Residents of affected watersheds have ample reason to be concerned about federal fire and land management. The Station Fire is only one of numerous disasters in the last few years that have arisen from the generally poor job our federal land and fire agencies are doing.

13 Oct 2010, 4:34pm
by Larry H.


I think that this situation was one that former Forest Service firefighters feared would happen, due to Federal red tape, policies and culture. There has been a great exodus of Forest Service firefighters who not only abhorred the policies and practices but, also left to find greener (as in money) pastures in State, County and City fire organizations. Basically, the Forest Service in the LA Basin are the “minor leagues” for other fire agencies there.

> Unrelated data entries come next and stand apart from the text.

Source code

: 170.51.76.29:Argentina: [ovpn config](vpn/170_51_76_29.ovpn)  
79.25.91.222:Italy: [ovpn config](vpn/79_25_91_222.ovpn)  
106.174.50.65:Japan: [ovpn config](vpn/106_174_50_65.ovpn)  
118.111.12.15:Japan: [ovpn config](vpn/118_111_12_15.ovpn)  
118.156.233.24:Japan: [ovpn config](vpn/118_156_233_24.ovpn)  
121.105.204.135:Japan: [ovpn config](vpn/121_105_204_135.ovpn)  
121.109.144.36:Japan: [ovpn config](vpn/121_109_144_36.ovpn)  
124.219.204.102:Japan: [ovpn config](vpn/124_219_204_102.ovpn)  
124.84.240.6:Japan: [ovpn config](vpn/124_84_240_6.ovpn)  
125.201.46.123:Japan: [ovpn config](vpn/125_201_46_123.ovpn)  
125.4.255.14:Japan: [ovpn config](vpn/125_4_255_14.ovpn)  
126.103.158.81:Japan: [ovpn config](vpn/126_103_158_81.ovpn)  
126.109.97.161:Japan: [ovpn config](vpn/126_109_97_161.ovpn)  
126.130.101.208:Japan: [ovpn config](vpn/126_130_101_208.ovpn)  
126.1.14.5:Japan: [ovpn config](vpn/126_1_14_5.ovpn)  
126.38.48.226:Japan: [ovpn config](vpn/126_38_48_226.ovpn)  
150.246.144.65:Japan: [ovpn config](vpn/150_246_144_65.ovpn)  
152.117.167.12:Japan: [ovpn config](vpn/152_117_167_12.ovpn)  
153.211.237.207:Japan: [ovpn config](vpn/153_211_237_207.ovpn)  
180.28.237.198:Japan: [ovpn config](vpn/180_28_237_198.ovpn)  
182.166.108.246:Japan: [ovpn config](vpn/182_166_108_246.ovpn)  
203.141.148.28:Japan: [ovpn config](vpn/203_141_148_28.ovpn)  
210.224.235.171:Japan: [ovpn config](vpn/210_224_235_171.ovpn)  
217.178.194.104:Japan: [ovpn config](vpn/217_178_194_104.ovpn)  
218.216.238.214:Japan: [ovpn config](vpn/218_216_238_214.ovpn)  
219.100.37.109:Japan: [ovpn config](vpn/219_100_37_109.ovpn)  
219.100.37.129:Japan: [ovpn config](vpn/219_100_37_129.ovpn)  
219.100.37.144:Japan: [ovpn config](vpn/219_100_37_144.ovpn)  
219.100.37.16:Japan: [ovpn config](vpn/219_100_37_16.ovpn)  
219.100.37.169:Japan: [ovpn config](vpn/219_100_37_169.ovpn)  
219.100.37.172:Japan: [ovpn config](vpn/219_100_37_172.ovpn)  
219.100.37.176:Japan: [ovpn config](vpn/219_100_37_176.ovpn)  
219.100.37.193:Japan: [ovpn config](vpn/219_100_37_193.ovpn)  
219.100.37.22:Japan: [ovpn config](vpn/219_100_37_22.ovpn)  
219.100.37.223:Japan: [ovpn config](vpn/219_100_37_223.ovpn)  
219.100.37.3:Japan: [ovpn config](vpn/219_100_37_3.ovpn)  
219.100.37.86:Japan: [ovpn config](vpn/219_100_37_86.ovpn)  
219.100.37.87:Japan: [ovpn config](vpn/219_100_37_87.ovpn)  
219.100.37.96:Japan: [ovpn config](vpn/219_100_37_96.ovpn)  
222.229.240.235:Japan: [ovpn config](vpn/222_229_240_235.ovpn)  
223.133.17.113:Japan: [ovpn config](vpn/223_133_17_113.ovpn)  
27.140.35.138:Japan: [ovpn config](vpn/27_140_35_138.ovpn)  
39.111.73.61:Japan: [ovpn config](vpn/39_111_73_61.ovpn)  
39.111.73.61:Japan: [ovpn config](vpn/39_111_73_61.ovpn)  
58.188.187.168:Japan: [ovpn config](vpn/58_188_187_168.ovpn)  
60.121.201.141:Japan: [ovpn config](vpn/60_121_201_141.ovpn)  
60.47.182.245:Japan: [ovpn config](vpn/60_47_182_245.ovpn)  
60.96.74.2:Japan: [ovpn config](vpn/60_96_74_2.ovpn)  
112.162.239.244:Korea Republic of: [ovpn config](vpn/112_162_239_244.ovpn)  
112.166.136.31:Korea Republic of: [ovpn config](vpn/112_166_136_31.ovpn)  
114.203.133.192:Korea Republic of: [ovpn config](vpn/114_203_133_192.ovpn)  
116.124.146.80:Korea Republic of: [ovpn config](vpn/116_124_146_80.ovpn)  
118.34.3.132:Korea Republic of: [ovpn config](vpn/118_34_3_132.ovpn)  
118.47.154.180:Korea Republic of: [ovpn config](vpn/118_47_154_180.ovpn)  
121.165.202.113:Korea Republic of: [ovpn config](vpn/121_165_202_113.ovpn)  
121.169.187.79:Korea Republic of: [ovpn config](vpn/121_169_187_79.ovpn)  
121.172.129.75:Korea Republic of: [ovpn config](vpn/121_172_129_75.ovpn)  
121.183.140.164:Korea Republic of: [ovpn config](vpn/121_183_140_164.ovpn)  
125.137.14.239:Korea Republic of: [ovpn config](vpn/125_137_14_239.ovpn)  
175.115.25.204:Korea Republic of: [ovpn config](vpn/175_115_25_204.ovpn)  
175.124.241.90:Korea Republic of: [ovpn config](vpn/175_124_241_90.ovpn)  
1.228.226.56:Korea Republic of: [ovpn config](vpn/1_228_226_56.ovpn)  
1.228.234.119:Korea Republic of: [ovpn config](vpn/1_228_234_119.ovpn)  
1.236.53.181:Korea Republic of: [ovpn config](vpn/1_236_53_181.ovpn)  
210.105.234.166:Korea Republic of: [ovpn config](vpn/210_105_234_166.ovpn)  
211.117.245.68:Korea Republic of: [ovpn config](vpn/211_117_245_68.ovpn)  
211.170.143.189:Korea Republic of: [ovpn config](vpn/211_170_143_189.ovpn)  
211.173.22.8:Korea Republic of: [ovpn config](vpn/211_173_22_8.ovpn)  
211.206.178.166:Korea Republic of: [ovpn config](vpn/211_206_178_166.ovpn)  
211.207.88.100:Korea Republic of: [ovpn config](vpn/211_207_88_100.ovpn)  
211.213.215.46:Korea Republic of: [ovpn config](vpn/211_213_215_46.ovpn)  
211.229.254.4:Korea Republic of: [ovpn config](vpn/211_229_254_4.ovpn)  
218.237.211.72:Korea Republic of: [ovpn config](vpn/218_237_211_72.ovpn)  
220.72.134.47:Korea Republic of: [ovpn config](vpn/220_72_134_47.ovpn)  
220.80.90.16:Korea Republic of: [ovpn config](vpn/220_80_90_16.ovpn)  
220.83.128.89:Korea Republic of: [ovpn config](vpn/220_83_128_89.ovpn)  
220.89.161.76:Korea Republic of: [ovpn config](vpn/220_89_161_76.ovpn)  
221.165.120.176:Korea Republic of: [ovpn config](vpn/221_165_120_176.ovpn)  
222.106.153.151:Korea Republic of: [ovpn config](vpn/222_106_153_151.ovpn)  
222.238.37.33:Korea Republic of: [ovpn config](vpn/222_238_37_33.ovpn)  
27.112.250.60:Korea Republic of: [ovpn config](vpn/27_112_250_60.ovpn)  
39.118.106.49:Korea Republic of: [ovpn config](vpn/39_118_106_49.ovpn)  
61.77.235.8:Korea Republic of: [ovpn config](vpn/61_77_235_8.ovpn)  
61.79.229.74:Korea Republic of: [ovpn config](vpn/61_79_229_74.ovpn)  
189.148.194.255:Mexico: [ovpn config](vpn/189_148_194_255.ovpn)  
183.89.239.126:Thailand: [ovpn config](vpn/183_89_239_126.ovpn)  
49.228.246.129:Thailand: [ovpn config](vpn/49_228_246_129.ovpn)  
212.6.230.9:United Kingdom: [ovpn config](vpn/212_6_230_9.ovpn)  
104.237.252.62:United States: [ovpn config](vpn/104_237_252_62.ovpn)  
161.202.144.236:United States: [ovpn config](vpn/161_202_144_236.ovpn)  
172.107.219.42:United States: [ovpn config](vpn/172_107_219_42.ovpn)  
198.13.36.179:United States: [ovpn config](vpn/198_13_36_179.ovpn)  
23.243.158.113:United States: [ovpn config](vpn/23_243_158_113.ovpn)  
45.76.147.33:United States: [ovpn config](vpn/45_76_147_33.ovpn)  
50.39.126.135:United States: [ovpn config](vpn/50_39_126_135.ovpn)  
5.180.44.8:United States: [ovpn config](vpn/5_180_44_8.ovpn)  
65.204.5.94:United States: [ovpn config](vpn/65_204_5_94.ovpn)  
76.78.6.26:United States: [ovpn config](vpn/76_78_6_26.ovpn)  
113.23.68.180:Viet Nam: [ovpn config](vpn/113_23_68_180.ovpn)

I’d like to see them put firefighters under oath and ask them about allowing the fire to burn up all that brush. I’m sure there’s plenty of fire folks who WANTED it to burn. I’m sure some would say that human lives are more important that saving a big brush patch. None of them guessed that this small brush fire would end up burning 250 square miles.

Clearly, the Forest Service fire folks consistently underestimate the fuels that feed our western fires. This time, their ignorance and arrogance blew up in their faces, yet again. How many more of these will escape, due to National Forest “oopsies” and wildfire “preservation”??